TASK INSTRUCTIONS
A faithful copy of the whole listing is required.

PROVIDED ENTRIES
+ + +

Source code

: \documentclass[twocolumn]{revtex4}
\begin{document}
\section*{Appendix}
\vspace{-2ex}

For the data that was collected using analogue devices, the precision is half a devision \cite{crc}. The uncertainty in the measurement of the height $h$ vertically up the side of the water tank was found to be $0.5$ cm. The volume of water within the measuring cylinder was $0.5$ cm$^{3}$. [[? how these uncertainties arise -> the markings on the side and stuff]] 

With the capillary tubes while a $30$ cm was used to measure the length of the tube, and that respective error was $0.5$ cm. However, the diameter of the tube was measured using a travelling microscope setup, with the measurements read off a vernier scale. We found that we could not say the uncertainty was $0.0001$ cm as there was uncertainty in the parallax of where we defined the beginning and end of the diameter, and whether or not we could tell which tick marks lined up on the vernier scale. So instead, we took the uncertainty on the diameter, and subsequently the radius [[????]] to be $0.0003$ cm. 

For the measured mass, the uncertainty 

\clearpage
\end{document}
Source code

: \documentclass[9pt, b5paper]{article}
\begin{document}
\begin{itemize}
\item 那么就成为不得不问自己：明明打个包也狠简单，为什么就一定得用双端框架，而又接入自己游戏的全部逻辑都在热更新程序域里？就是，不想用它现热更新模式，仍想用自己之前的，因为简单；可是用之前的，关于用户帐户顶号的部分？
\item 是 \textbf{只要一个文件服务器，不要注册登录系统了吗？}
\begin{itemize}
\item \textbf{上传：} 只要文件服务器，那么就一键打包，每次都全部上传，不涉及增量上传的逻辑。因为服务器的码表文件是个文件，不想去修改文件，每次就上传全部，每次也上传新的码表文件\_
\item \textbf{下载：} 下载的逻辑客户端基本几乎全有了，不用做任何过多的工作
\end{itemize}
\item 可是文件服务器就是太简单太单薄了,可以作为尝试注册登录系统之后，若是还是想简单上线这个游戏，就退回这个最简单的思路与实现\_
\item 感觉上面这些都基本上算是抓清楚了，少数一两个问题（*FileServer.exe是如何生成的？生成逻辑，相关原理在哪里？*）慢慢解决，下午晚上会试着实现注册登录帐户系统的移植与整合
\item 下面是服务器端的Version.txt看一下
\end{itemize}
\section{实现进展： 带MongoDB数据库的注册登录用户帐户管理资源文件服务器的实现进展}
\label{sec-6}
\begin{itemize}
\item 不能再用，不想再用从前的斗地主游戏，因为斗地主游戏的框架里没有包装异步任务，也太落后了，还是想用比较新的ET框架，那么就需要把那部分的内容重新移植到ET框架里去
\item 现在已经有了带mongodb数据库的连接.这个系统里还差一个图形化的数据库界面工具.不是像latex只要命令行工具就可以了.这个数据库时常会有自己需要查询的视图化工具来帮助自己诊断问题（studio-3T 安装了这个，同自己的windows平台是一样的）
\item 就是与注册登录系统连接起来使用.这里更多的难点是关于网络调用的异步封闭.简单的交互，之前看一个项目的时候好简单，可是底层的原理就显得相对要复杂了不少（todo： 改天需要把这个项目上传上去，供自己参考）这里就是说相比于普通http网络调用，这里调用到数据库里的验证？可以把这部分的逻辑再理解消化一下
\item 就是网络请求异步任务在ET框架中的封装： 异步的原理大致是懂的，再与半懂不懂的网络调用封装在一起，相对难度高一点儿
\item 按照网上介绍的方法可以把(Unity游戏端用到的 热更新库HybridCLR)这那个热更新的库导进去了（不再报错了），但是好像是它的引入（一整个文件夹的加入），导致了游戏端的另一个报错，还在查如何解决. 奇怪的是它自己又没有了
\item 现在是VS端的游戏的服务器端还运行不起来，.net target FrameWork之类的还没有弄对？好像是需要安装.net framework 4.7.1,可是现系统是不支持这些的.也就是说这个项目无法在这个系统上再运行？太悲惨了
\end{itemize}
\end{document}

+ + +

YOUR RESPONSE
Source code

: \documentclass[twocolumn]{revtex4}
\begin{document}
\section*{Appendix}
\vspace{-2ex}

For the data that was collected using analogue devices, the precision is half a devision \cite{crc}. The uncertainty in the measurement of the height $h$ vertically up the side of the water tank was found to be $0.5$ cm. The volume of water within the measuring cylinder was $0.5$ cm$^{3}$. [[? how these uncertainties arise -> the markings on the side and stuff]] 

With the capillary tubes while a $30$ cm was used to measure the length of the tube, and that respective error was $0.5$ cm. However, the diameter of the tube was measured using a travelling microscope setup, with the measurements read off a vernier scale. We found that we could not say the uncertainty was $0.0001$ cm as there was uncertainty in the parallax of where we defined the beginning and end of the diameter, and whether or not we could tell which tick marks lined up on the vernier scale. So instead, we took the uncertainty on the diameter, and subsequently the radius [[????]] to be $0.0003$ cm. 

For the measured mass, the uncertainty 

\clearpage
\end{document}
Source code

: \documentclass[9pt, b5paper]{article}
\begin{document}
\begin{itemize}
\item 那么就成为不得不问自己：明明打个包也狠简单，为什么就一定得用双端框架，而又接入自己游戏的全部逻辑都在热更新程序域里？就是，不想用它现热更新模式，仍想用自己之前的，因为简单；可是用之前的，关于用户帐户顶号的部分？
\item 是 \textbf{只要一个文件服务器，不要注册登录系统了吗？}
\begin{itemize}
\item \textbf{上传：} 只要文件服务器，那么就一键打包，每次都全部上传，不涉及增量上传的逻辑。因为服务器的码表文件是个文件，不想去修改文件，每次就上传全部，每次也上传新的码表文件\_
\item \textbf{下载：} 下载的逻辑客户端基本几乎全有了，不用做任何过多的工作
\end{itemize}
\item 可是文件服务器就是太简单太单薄了,可以作为尝试注册登录系统之后，若是还是想简单上线这个游戏，就退回这个最简单的思路与实现\_
\item 感觉上面这些都基本上算是抓清楚了，少数一两个问题（*FileServer.exe是如何生成的？生成逻辑，相关原理在哪里？*）慢慢解决，下午晚上会试着实现注册登录帐户系统的移植与整合
\item 下面是服务器端的Version.txt看一下
\end{itemize}
\section{实现进展： 带MongoDB数据库的注册登录用户帐户管理资源文件服务器的实现进展}
\label{sec-6}
\begin{itemize}
\item 不能再用，不想再用从前的斗地主游戏，因为斗地主游戏的框架里没有包装异步任务，也太落后了，还是想用比较新的ET框架，那么就需要把那部分的内容重新移植到ET框架里去
\item 现在已经有了带mongodb数据库的连接.这个系统里还差一个图形化的数据库界面工具.不是像latex只要命令行工具就可以了.这个数据库时常会有自己需要查询的视图化工具来帮助自己诊断问题（studio-3T 安装了这个，同自己的windows平台是一样的）
\item 就是与注册登录系统连接起来使用.这里更多的难点是关于网络调用的异步封闭.简单的交互，之前看一个项目的时候好简单，可是底层的原理就显得相对要复杂了不少（todo： 改天需要把这个项目上传上去，供自己参考）这里就是说相比于普通http网络调用，这里调用到数据库里的验证？可以把这部分的逻辑再理解消化一下
\item 就是网络请求异步任务在ET框架中的封装： 异步的原理大致是懂的，再与半懂不懂的网络调用封装在一起，相对难度高一点儿
\item 按照网上介绍的方法可以把(Unity游戏端用到的 热更新库HybridCLR)这那个热更新的库导进去了（不再报错了），但是好像是它的引入（一整个文件夹的加入），导致了游戏端的另一个报错，还在查如何解决. 奇怪的是它自己又没有了
\item 现在是VS端的游戏的服务器端还运行不起来，.net target FrameWork之类的还没有弄对？好像是需要安装.net framework 4.7.1,可是现系统是不支持这些的.也就是说这个项目无法在这个系统上再运行？太悲惨了
\end{itemize}
\end{document}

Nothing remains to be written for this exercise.